# BettiCurve¶

class gtda.diagrams.BettiCurve(n_bins=100, n_jobs=None)[source]

Betti curves of persistence diagrams.

Given a persistence diagram consisting of birth-death-dimension triples [b, d, q], subdiagrams corresponding to distinct homology dimensions are considered separately, and their respective Betti curves are obtained by evenly sampling the filtration parameter.

Important note:

• Input collections of persistence diagrams for this transformer must satisfy certain requirements, see e.g. fit.

Parameters
• n_bins (int, optional, default: 100) – The number of filtration parameter values, per available homology dimension, to sample during fit.

• n_jobs (int or None, optional, default: None) – The number of jobs to use for the computation. None means 1 unless in a joblib.parallel_backend context. -1 means using all processors.

homology_dimensions_

Homology dimensions seen in fit, sorted in ascending order.

Type

tuple

samplings_

For each number in homology_dimensions_, a discrete sampling of filtration parameters, calculated during fit according to the minimum birth and maximum death values observed across all samples.

Type

dict

Notes

The samplings in samplings_ are in general different between different homology dimensions. This means that the j-th entry of a Betti curve in homology dimension q typically arises from a different parameter values to the j-th entry of a curve in dimension q’.

__init__(n_bins=100, n_jobs=None)[source]

Initialize self. See help(type(self)) for accurate signature.

fit(X, y=None)[source]

Store all observed homology dimensions in homology_dimensions_ and, for each dimension separately, store evenly sample filtration parameter values in samplings_. Then, return the estimator.

This method is here to implement the usual scikit-learn API and hence work in pipelines.

Parameters
• X (ndarray of shape (n_samples, n_features, 3)) – Input data. Array of persistence diagrams, each a collection of triples [b, d, q] representing persistent topological features through their birth (b), death (d) and homology dimension (q). It is important that, for each possible homology dimension, the number of triples for which q equals that homology dimension is constants across the entries of X.

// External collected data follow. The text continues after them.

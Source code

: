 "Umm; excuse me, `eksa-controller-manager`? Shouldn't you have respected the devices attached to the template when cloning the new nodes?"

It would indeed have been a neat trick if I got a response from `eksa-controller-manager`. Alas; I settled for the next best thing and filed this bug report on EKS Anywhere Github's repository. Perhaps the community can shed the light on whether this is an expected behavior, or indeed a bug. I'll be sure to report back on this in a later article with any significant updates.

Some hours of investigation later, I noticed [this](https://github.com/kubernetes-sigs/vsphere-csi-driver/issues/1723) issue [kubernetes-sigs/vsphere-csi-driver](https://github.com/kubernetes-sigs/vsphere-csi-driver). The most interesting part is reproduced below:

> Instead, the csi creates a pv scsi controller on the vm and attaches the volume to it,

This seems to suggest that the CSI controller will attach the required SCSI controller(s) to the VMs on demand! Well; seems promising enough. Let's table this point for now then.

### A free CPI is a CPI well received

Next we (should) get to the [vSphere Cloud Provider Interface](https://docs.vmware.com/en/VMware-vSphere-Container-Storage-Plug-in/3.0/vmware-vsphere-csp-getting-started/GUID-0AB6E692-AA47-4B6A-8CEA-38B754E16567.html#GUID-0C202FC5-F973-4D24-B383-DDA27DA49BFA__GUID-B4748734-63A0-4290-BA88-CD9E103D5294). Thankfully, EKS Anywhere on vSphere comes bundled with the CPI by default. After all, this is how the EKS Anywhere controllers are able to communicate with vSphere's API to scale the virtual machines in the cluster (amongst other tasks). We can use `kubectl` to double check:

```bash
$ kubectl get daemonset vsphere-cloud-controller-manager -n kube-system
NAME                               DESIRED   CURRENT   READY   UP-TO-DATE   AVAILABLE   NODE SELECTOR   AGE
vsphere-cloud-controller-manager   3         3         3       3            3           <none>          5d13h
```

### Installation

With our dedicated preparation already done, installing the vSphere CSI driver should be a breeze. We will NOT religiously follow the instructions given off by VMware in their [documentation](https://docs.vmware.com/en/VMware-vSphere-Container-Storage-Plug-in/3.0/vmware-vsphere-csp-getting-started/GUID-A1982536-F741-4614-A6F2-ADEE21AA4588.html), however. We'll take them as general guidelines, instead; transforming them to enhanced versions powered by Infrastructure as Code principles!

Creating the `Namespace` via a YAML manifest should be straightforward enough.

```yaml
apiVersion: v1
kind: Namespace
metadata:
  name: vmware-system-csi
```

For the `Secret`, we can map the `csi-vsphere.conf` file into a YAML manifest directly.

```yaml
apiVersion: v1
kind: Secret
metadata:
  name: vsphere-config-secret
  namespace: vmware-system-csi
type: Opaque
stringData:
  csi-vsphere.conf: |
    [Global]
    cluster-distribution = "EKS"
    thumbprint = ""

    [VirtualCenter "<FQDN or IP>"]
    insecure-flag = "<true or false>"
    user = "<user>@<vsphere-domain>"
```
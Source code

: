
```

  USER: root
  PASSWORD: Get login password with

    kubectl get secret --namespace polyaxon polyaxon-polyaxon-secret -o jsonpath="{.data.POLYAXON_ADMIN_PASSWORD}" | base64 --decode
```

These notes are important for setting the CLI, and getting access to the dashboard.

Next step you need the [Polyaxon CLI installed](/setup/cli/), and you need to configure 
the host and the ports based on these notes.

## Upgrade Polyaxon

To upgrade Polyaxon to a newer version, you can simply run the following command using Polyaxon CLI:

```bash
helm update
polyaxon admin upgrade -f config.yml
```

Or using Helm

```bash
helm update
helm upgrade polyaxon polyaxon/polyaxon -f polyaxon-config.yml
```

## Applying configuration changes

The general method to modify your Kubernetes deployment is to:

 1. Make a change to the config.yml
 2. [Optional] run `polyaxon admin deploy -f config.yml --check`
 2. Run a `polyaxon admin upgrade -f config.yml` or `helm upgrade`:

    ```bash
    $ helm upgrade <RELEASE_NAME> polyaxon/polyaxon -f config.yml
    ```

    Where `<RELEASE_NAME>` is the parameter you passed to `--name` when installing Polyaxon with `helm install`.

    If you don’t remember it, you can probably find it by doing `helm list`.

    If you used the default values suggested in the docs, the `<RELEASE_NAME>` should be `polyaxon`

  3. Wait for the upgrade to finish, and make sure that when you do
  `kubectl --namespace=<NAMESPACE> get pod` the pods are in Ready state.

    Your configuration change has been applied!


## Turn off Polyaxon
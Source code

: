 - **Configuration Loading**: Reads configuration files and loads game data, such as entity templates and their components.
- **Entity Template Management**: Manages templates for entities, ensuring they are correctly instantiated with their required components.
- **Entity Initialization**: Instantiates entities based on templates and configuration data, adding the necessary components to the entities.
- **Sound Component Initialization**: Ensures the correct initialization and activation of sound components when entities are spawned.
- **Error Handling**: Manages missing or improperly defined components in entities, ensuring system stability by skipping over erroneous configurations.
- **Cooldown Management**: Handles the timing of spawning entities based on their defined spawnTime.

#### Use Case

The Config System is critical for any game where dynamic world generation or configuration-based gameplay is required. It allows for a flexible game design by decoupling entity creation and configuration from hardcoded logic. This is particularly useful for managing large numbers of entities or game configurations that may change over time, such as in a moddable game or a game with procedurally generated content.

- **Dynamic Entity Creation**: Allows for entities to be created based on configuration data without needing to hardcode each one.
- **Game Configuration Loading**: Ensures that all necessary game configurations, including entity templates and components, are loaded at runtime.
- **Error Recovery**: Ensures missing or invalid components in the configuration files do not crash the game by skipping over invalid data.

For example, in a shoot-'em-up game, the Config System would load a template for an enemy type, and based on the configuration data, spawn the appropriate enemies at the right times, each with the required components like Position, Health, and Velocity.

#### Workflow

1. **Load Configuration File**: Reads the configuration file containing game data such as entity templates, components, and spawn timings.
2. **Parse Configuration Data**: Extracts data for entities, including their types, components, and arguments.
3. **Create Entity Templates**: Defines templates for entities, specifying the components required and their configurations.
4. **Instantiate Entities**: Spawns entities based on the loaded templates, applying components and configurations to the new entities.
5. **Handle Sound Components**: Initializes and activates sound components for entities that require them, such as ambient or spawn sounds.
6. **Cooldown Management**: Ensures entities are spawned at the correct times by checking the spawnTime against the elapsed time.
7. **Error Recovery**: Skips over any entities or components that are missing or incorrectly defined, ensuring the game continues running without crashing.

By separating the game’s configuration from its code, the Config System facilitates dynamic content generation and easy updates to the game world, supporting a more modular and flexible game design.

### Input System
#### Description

• y (None) – There is no need for a target in a transformer, yet the pipeline API requires this parameter.

Returns

self

Return type

object

fit_transform(X, y=None, **fit_params)

Fit to data, then transform it.

Fits transformer to X and y with optional parameters fit_params and returns a transformed version of X.

Parameters
• X (ndarray of shape (n_samples, n_features, 3)) – Input data. Array of persistence diagrams, each a collection of triples [b, d, q] representing persistent topological features through their birth (b), death (d) and homology dimension (q). It is important that, for each possible homology dimension, the number of triples for which q equals that homology dimension is constants across the entries of X.

• y (None) – There is no need for a target in a transformer, yet the pipeline API requires this parameter.

Returns

Xt – Betti curves: one curve (represented as a one-dimensional array of integer values) per sample and per homology dimension seen in fit. Index i along axis 1 corresponds to the i-th homology dimension in homology_dimensions_.

Return type

ndarray of shape (n_samples, n_homology_dimensions, n_bins)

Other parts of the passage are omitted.